Psychological attacks on KRIK by the tabloid have happened so often that this was hardly surprising. KRIK has become well known throughout Serbia, not because of its investigative reporting, but because of the attention from Informer.
Informer was founded in 2012 and its editorial coverage has been called “pro-regime oriented” by Konrad-Adenauer-Stiftung, a German political foundation. The paper’s editor-in-chief, Dragan Vucicevic, is said to be a close friend of the prime minister’s.
Since its launch in July 2015, KRIK has published a series of revealing stories about corruption and misuse of office by several high-profile government officials. And ever since, KRIK has been targeted by Informer: KRIK journalists have been called foreign spies trying to bring down the government; they have been accused of spreading lies; they have been personally discredited on Informer’s front pages.
It began on 7 September 2015. KRIK published leaked footage showing one of the biggest drug lords of the Balkans meeting with Ministry of Police officials, including Ivica Dacic, a former prime minister. The video was posted on the KRIK website and caused immediate controversy. A day after the revelation, Informer published an article stating that KRIK was involved with opposition parties and that Dojcinovic is a “Western spy” backed by US embassy staff.
On 19 October KRIK published a thorough investigation into Belgrade’s mayor Sinisa Mali, who allegedly owns offshore companies dealing with selling apartments at the Bulgarian coast.
Exposing Mali, who is a political ally of Vucic’s, soon sparked a new round of allegations by Informer.
Early November 2015 Informer claimed that KRIK, as well as two other independent media organisations BIRN and CINS, were given foreign grants for publications of “false affairs against people close to the government”. Informer’s Vucicevic said on national broadcaster TV Pink, in a special 4-hour-long programme called “Bringing down Vucic”, that the media organisations were planning a step-by-step plot to bring down the government.
Serbia’s journalist unions condemned what they called a smear or lynch campaign. The chairman of the Independent Journalists Association of Serbia (NUNS), Vukasin Obradovic, said that Informer created “an atmosphere of fear and lynching in the society, which may have serious consequences for the personal safety of the journalists involved”.
But the investigative journalists from KRIK were not scared off. They were, in fact, working on their next investigation into another government official: the minister of health, Zdravko Loncar.

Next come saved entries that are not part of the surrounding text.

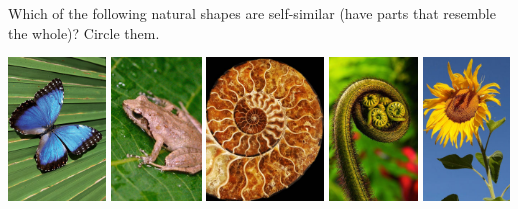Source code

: Which of the following natural shapes are self-similar (have parts that resemble the whole)? Circle them.

\begin{center}
\includegraphics[height=1.5in]{images/butterfly}\hfill
\includegraphics[height=1.5in]{images/frog}\hfill
\includegraphics[height=1.5in]{images/nautilus}\hfill
\includegraphics[height=1.5in]{images/spiralHead}\hfill
\includegraphics[height=1.5in]{images/sunflower}
\end{center}

\wbnewpage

KRIK found out that Loncar had been involved with Serbia’s most notorious criminal gang known as the “Zemun clan” when he was still an unknown doctor working at an emergency ward back in 2002. He allegedly had received a free apartment as a reward for “finishing off” a severely wounded gang member by “injecting him with a fatal cocktail”.
KRIK published the full story on February 22. A day later Dojcinovic’s photo was featured on the Informer’s front page again. The article stated that KRIK’s editor-in-chief was “launching false scandals” and was “intentionally creating chaos in the country”. Health minister Loncar was invited to talk on TV Pink, where he did not respond to the allegations but instead accused KRIK of not paying taxes.
Up to that point KRIK had investigated cases of corruption involving high-profile state officials in Vucic’s inner circle. But what everybody was waiting for was an investigation into Vucic himself.
Then came March 18 2016. Informer once again published a photo of KRIK’s Dojcinovic on its front page. But this time it was different.
The tabloid revealed a story KRIK had not yet published about Vucic’s large real estate assets in Belgrade, which he is supposedly hiding under the names of family members.
Informer exposed details of an investigation by KRIK that they could not have obtained in an ordinary manner. According to KRIK, the Informer appears to have relied on information that could only have been gathered through secret service surveillance techniques including physically following journalists and phone tapping.
“For about a year Informer has been attacking us regularly,” Dojcinovic told Index on Censorship. “This is the first time we are being attacked before we even publish the story. Now they are using information from state intelligence agency to discredit us. I don’t care about a smear campaign, they can’t destroy my credibility with a smear campaign. But now the state is after us.”
Currently KRIK is still working on finishing their newest investigation, which is indeed about Vucic’s real estate assets. But meanwhile Dojcinovic fears for the fate of his sources.
“We’ve now seen that they know exactly who we are meeting with. There is pressure on our sources, most of them work in state institutions. Some have already been fired,” Dojcinovic said.